- **Try it**
This exercise calls for every line of the data below with the string "float" in it.

________

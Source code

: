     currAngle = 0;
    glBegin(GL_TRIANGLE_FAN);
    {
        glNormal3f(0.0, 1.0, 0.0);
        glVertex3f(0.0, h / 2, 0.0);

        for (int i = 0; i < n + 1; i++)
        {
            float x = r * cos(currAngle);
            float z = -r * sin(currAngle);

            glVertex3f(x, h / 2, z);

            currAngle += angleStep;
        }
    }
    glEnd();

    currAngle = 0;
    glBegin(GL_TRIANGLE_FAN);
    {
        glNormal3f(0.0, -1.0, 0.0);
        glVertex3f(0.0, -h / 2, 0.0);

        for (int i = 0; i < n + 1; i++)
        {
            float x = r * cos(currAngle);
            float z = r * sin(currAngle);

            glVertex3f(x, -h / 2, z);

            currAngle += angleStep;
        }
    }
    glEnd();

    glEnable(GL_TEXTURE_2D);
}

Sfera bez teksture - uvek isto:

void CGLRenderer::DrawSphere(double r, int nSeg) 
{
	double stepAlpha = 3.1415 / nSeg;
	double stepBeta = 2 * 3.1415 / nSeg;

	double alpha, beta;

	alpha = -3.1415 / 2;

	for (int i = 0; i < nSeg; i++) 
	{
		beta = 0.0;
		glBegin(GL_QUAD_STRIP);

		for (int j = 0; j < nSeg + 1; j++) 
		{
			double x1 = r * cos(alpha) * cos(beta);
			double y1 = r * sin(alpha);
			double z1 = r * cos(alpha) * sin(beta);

________

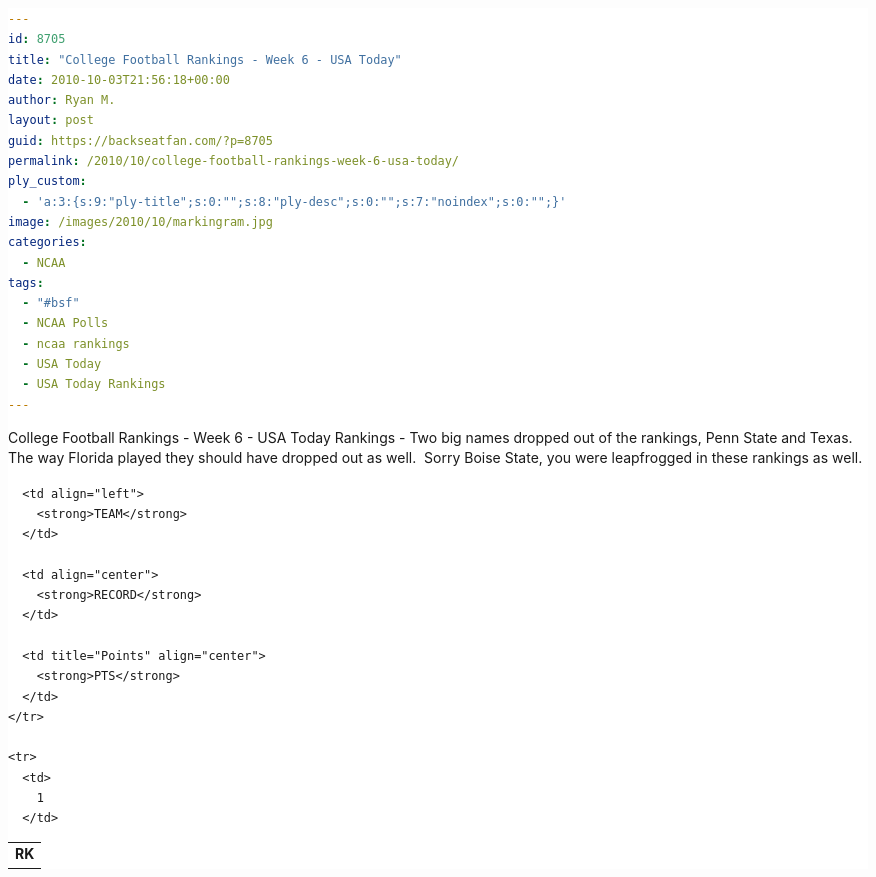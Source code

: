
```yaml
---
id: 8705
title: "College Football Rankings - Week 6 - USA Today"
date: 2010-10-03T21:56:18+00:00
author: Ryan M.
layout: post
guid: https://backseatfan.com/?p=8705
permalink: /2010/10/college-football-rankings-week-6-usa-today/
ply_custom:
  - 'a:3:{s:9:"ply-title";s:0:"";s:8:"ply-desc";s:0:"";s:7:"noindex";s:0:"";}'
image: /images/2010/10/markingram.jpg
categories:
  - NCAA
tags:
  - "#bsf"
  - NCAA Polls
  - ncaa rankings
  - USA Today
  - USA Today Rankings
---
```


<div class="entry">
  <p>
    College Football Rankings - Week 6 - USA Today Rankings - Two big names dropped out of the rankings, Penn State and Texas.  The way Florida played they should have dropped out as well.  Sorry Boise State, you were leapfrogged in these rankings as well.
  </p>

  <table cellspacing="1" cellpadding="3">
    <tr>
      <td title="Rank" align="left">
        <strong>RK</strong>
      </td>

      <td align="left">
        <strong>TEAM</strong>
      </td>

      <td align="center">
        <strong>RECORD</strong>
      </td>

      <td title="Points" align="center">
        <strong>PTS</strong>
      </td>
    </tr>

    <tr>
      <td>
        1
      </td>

________

- **Output below**
            float x = r * cos(currAngle);
            float z = -r * sin(currAngle);
            float x = r * cos(currAngle);
            float z = r * sin(currAngle);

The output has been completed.